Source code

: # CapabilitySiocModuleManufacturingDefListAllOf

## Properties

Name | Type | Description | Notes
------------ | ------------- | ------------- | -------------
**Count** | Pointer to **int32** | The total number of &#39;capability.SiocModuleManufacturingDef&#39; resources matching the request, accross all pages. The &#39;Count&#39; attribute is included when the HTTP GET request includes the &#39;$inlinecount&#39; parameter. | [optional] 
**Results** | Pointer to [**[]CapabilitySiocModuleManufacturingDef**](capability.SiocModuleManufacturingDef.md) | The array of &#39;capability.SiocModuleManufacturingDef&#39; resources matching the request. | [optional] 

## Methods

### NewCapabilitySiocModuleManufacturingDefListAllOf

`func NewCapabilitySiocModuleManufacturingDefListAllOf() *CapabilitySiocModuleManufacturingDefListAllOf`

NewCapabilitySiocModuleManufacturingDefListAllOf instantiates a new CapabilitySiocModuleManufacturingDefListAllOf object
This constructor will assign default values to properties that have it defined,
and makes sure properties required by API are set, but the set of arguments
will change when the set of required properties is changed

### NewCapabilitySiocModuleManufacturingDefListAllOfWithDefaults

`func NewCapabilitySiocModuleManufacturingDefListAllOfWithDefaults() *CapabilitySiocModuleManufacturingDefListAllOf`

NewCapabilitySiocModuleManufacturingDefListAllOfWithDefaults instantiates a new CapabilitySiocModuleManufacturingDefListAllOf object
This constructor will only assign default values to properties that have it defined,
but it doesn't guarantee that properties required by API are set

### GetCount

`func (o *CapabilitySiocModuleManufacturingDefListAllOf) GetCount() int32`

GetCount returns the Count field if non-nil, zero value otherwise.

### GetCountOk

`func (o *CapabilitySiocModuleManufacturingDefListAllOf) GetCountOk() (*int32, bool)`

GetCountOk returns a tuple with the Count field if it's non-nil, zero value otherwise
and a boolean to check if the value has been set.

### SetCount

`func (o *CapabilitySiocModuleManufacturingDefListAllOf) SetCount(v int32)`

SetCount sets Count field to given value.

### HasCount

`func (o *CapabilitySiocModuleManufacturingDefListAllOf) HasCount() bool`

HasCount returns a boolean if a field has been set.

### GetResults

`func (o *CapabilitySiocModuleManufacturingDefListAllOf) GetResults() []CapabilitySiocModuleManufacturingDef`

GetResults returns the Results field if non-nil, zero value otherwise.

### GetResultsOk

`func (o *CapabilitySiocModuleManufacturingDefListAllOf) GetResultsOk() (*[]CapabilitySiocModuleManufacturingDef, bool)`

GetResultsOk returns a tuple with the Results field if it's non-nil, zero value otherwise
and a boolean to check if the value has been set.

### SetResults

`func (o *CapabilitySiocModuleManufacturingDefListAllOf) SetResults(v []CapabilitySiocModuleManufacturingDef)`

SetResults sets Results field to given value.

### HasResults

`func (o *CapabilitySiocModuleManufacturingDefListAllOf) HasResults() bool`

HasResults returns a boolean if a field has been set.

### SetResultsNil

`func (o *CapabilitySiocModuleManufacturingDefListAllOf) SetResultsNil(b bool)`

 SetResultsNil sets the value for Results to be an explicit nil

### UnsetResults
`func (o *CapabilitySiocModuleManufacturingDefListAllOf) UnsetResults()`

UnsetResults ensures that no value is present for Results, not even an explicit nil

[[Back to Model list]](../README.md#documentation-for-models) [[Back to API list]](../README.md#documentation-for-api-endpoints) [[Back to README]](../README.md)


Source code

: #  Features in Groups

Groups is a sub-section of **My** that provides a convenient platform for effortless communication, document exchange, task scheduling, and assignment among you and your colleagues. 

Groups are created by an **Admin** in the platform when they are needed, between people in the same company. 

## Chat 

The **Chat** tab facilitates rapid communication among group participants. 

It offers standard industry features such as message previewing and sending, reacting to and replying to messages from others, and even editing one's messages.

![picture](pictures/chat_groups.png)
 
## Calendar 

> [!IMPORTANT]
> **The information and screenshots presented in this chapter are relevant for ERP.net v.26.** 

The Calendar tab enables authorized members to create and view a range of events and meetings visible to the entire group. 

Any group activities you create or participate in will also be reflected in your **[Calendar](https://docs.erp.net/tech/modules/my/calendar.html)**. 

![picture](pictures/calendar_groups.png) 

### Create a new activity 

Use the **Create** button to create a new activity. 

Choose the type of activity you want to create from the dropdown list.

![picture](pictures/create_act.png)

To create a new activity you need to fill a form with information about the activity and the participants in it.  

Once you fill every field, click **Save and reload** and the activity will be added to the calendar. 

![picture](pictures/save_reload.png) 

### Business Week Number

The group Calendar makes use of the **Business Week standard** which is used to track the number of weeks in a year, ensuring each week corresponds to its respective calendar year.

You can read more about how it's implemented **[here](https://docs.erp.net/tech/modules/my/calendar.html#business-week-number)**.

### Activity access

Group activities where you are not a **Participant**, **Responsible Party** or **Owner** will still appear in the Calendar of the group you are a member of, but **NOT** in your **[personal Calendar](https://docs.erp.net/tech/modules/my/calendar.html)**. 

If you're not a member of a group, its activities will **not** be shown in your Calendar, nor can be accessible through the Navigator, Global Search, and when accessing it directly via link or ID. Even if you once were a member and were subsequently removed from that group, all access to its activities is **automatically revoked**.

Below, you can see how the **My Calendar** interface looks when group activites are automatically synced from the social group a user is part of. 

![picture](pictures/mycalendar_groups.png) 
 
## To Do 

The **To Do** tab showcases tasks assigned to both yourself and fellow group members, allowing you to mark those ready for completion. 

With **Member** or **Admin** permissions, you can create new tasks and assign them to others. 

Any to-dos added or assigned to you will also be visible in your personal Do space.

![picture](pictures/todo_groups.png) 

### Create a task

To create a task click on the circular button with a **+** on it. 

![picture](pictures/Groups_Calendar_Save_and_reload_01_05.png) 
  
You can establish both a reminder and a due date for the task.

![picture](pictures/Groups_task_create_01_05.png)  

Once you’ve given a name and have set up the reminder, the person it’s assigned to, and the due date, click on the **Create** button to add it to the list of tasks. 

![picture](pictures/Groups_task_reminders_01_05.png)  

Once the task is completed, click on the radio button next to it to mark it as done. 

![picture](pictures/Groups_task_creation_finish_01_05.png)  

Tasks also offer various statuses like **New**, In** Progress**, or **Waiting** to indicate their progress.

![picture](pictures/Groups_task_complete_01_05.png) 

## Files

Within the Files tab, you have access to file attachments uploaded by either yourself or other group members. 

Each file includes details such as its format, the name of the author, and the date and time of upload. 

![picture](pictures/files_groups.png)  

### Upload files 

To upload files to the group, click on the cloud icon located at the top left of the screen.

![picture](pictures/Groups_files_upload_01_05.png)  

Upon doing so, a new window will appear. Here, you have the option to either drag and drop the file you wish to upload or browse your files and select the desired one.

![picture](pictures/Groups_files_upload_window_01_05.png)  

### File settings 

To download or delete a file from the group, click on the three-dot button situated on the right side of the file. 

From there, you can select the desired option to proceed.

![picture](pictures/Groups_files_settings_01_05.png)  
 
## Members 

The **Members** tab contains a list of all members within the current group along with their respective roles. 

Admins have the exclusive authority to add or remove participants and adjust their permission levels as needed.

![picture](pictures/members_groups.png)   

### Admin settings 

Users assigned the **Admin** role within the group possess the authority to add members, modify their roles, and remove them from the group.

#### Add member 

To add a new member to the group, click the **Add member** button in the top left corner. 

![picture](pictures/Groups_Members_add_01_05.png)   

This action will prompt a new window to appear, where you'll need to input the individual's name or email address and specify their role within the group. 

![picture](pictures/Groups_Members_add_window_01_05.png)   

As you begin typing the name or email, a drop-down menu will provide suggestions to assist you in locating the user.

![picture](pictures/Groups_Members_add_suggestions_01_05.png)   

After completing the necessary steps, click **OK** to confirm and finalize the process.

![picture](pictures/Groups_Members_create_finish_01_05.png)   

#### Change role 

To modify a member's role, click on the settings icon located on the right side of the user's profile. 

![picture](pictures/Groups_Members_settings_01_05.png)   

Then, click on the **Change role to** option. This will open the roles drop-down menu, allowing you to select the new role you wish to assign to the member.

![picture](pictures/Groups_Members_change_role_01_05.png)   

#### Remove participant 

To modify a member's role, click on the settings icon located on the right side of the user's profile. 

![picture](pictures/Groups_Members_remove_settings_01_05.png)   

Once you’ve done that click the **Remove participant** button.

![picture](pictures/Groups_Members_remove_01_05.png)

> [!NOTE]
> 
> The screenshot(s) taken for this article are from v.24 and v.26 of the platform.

▸ **WHAT YOU HAVE TO DO**:
Repeat, word for word, the lines from the start of the records to the line that contains "parameter. | [optional]", both of them included, and no others.

▸ **SOLUTION TO THE PROBLEM**:
Source code

: # CapabilitySiocModuleManufacturingDefListAllOf

## Properties

Name | Type | Description | Notes
------------ | ------------- | ------------- | -------------
**Count** | Pointer to **int32** | The total number of &#39;capability.SiocModuleManufacturingDef&#39; resources matching the request, accross all pages. The &#39;Count&#39; attribute is included when the HTTP GET request includes the &#39;$inlinecount&#39; parameter. | [optional] 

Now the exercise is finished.